[Items listed in a dataset]
──────

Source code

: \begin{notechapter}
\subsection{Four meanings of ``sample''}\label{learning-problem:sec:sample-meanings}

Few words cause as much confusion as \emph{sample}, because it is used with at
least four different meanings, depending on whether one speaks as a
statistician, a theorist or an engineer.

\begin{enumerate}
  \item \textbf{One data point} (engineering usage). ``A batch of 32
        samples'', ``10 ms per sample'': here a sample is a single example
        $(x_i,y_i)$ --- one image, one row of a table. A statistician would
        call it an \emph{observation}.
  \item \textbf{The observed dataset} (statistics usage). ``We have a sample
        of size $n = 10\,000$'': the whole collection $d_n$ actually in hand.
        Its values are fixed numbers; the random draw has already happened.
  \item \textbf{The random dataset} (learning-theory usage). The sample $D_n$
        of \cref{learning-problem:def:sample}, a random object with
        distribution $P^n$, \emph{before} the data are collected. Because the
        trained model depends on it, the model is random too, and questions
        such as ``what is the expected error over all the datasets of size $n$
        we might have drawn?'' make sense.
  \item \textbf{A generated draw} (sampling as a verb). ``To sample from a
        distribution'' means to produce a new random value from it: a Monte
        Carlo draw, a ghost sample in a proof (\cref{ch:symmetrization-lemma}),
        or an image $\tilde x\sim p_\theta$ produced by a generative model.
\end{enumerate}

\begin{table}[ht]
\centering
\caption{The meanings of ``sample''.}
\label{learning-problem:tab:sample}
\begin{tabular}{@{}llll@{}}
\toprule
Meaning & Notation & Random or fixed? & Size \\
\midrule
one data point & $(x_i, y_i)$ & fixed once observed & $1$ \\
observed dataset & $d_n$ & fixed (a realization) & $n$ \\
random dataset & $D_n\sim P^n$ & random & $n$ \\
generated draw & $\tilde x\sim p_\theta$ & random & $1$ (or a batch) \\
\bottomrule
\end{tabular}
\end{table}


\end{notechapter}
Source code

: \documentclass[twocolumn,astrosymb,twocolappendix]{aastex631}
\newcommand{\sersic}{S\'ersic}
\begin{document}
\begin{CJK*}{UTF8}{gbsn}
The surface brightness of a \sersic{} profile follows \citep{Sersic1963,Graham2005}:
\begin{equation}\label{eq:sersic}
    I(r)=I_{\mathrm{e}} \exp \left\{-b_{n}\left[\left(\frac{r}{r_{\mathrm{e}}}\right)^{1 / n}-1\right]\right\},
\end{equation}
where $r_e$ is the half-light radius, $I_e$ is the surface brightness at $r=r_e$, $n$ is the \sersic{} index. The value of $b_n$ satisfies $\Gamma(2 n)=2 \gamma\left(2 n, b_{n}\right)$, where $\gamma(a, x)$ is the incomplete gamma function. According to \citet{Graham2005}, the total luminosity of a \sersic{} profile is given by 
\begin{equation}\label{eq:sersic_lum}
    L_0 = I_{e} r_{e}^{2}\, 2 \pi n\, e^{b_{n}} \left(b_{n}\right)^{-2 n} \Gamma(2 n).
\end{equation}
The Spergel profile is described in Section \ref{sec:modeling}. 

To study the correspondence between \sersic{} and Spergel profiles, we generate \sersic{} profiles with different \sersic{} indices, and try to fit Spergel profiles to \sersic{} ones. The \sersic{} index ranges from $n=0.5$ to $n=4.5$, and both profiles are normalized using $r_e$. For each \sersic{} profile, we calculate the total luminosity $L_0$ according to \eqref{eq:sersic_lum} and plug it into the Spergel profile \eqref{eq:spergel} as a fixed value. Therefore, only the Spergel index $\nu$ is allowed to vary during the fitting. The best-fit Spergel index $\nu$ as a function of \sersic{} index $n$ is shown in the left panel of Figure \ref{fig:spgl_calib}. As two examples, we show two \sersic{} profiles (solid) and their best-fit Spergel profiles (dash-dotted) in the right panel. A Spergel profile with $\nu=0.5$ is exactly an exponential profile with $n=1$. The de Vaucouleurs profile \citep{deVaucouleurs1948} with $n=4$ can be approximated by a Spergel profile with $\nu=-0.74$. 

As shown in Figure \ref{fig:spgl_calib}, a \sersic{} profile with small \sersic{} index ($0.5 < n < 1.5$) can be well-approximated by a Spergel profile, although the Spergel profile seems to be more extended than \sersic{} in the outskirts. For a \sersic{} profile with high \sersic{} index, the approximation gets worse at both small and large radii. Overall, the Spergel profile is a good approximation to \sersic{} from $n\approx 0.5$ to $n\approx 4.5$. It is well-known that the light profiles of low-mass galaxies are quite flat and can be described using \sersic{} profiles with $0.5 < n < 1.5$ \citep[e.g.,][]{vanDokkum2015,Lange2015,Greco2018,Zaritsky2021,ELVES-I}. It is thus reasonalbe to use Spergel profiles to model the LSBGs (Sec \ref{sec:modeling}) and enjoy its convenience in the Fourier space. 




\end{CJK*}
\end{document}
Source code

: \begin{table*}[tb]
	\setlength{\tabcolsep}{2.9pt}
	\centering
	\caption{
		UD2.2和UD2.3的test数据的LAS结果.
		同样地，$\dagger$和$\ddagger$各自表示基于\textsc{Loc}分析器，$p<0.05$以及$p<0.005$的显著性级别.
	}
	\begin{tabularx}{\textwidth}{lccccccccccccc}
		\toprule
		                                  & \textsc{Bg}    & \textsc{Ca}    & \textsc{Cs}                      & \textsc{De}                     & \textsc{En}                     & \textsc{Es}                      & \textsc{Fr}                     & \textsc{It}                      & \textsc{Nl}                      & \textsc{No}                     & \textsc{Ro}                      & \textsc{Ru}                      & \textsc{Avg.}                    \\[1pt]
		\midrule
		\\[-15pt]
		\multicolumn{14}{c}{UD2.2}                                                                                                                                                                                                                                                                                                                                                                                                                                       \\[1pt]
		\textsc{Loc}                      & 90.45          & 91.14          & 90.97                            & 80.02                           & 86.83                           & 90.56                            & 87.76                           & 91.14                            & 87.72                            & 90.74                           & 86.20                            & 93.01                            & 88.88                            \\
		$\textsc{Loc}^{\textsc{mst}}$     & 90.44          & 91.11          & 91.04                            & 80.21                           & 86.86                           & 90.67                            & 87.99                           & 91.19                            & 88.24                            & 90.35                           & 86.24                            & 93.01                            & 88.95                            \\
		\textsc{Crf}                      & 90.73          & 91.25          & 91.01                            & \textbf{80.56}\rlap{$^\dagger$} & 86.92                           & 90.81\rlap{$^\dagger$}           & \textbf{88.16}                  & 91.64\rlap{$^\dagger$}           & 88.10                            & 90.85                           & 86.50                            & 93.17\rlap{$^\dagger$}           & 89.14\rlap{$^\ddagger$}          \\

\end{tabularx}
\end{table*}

──────

Exercise details: Please give an exact copy of the entries above, from the line with "generated draw &" down to the line with "The Spergel profile is described", inclusive, and nothing else.

Solution to this exercise:
generated draw & $\tilde x\sim p_\theta$ & random & $1$ (or a batch) \\
\bottomrule
\end{tabular}
\end{table}


\end{notechapter}
Source code

: \documentclass[twocolumn,astrosymb,twocolappendix]{aastex631}
\newcommand{\sersic}{S\'ersic}
\begin{document}
\begin{CJK*}{UTF8}{gbsn}
The surface brightness of a \sersic{} profile follows \citep{Sersic1963,Graham2005}:
\begin{equation}\label{eq:sersic}
    I(r)=I_{\mathrm{e}} \exp \left\{-b_{n}\left[\left(\frac{r}{r_{\mathrm{e}}}\right)^{1 / n}-1\right]\right\},
\end{equation}
where $r_e$ is the half-light radius, $I_e$ is the surface brightness at $r=r_e$, $n$ is the \sersic{} index. The value of $b_n$ satisfies $\Gamma(2 n)=2 \gamma\left(2 n, b_{n}\right)$, where $\gamma(a, x)$ is the incomplete gamma function. According to \citet{Graham2005}, the total luminosity of a \sersic{} profile is given by 
\begin{equation}\label{eq:sersic_lum}
    L_0 = I_{e} r_{e}^{2}\, 2 \pi n\, e^{b_{n}} \left(b_{n}\right)^{-2 n} \Gamma(2 n).
\end{equation}
The Spergel profile is described in Section \ref{sec:modeling}. 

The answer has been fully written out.